Aveva 65 anni. A dare per primo la notizia su Twitter è stato il direttore organizzativo del Milan, Umberto Gandini, in contatto con ambienti dello sport americano vicini allo scomparso campione della Lazio.

Con lui al centro dell’attacco, trascinatore e boss di quella squadra allenata da Tommaso Maestrelli, anno ’73-74, con compagni di squadra che si chiamavano Martini, Wilson, Felice Pulici, Re Cecconi, un giovane D’Amico, la Lazio conquistò il primo scudetto della sua storia. Impetuoso in campo e fuori, Chinaglia.

In campo, era un carrarmato, un centravanti di grande forza, alto e potente, e non a caso lo chiamavano ’Long John’. Fuori dal campo, era un personaggio difficile da gestire.

Arrivato in azzurro quando ancora giocava in B con la maglia della Lazio, Chinaglia fu chiamato da Valcareggi per la sfortunata spedizione per i mondiali del ’74 in Germania.

Nel corso della partita contro Haiti, una delle pagine più nera della storia del calcio italiano, al momento della sostituzione Chinaglia polemizzò con Valcareggi con un gesto molto plateale, con la mano, in diretta televisiva, e quella sua ribellione in azzurro è rimasta nella storia.

Nato a Carrara, di famiglia umile, Chinaglia aveva cominciato a giocare in Galles, nello Swansea City, per poi tornare in Italia nella Massese, per passare poi all’Internapoli, e da lì alla Lazio, dal ’69 al ’76, per finire la carriera nei Cosmos di New York.

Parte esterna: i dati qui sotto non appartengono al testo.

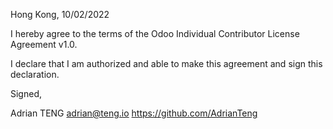 
Hong Kong, 10/02/2022

I hereby agree to the terms of the Odoo Individual Contributor License Agreement v1.0.

I declare that I am authorized and able to make this agreement and sign this declaration.

Signed,

Adrian TENG adrian@teng.io https://github.com/AdrianTeng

Con la maglia azzurra, 14 presenze e 4 gol. Negli ultimi anni aveva avuto seri problemi con la giustizia, coinvolto in un’inchiesta su una scalata alla Lazio di Lotito da parte di clan camorristici, e nel luglio 2008 era stato colpito da un mandato di arresto per riciclaggio. Un triste e burrascoso finale di una storia che in quegli anni ’70 ha fatto grande la Lazio, proprio nel nome di Giorgio Chinaglia.